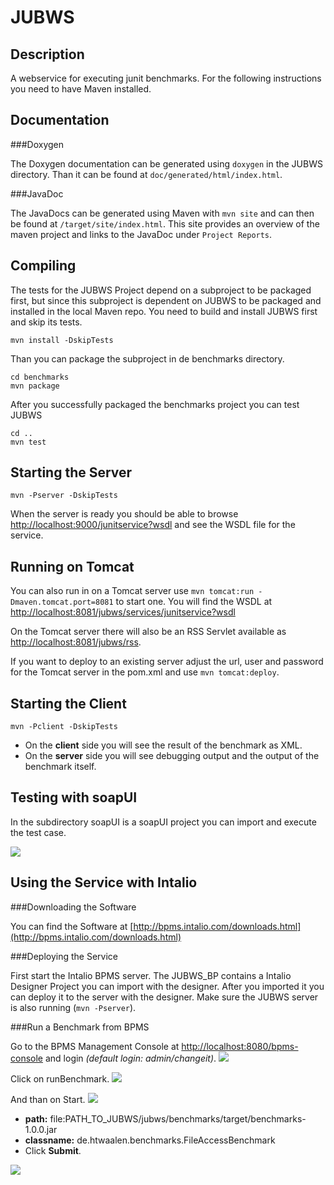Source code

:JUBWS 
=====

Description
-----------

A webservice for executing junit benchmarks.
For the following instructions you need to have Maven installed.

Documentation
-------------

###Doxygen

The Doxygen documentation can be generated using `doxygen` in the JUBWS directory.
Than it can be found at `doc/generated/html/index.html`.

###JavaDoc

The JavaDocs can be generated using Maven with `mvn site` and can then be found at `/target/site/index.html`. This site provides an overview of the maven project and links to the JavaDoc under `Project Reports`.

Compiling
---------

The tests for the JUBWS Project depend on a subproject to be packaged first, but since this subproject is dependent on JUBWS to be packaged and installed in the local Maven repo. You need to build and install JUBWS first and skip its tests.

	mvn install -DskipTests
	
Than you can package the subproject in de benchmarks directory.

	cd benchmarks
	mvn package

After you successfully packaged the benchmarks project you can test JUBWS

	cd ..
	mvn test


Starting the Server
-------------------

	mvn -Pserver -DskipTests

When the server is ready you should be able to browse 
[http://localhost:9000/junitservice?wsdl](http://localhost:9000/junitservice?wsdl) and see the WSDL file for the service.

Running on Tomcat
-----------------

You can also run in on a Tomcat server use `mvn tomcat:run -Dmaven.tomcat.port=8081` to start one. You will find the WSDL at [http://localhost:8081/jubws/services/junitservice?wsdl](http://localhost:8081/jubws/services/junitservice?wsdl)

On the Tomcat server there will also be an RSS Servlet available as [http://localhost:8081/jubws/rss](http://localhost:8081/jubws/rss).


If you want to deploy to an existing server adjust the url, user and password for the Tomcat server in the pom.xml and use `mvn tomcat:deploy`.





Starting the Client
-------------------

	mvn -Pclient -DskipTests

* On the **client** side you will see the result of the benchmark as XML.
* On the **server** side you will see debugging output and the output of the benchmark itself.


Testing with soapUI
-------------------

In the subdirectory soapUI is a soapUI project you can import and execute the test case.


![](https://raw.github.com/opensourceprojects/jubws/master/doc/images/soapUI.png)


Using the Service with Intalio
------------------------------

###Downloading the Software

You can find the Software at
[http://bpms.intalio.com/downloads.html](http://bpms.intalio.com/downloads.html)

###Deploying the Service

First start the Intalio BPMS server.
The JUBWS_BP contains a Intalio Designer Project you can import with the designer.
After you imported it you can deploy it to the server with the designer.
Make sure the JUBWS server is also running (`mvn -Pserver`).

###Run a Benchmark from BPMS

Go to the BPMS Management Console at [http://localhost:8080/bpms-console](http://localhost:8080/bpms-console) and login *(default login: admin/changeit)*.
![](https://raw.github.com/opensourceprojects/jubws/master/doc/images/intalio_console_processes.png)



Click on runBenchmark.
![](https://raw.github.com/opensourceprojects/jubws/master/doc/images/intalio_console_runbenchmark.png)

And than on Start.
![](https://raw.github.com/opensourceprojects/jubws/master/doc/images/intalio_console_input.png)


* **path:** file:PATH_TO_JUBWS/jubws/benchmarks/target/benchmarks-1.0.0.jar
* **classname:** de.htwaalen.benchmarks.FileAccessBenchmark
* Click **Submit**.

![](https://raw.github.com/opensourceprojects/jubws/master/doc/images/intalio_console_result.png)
####
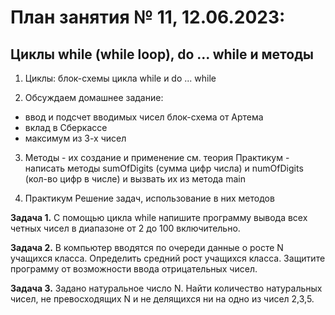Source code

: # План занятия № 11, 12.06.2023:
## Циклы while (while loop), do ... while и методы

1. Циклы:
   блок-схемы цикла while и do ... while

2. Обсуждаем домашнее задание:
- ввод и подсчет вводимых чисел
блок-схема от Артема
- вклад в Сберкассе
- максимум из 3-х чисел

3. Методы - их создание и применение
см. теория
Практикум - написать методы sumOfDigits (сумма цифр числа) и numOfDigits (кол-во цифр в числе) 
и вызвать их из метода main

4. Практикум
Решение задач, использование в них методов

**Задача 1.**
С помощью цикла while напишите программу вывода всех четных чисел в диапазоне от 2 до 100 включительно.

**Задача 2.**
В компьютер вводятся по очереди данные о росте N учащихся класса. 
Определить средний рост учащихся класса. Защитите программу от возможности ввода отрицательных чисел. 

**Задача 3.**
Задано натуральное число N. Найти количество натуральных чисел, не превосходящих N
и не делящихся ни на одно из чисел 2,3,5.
####
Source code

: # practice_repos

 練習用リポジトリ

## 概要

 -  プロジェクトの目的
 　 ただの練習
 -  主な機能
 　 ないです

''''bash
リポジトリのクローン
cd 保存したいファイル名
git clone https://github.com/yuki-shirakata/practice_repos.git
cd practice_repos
####
PROBLEM TO WORK ON:
There is a run of lines above from the one with "Running on Tomcat" to the one with "On the Tomcat"; print exactly that run, both ends included, and nothing else.

TASK ANSWER:
Running on Tomcat
-----------------

You can also run in on a Tomcat server use `mvn tomcat:run -Dmaven.tomcat.port=8081` to start one. You will find the WSDL at [http://localhost:8081/jubws/services/junitservice?wsdl](http://localhost:8081/jubws/services/junitservice?wsdl)

On the Tomcat server there will also be an RSS Servlet available as [http://localhost:8081/jubws/rss](http://localhost:8081/jubws/rss).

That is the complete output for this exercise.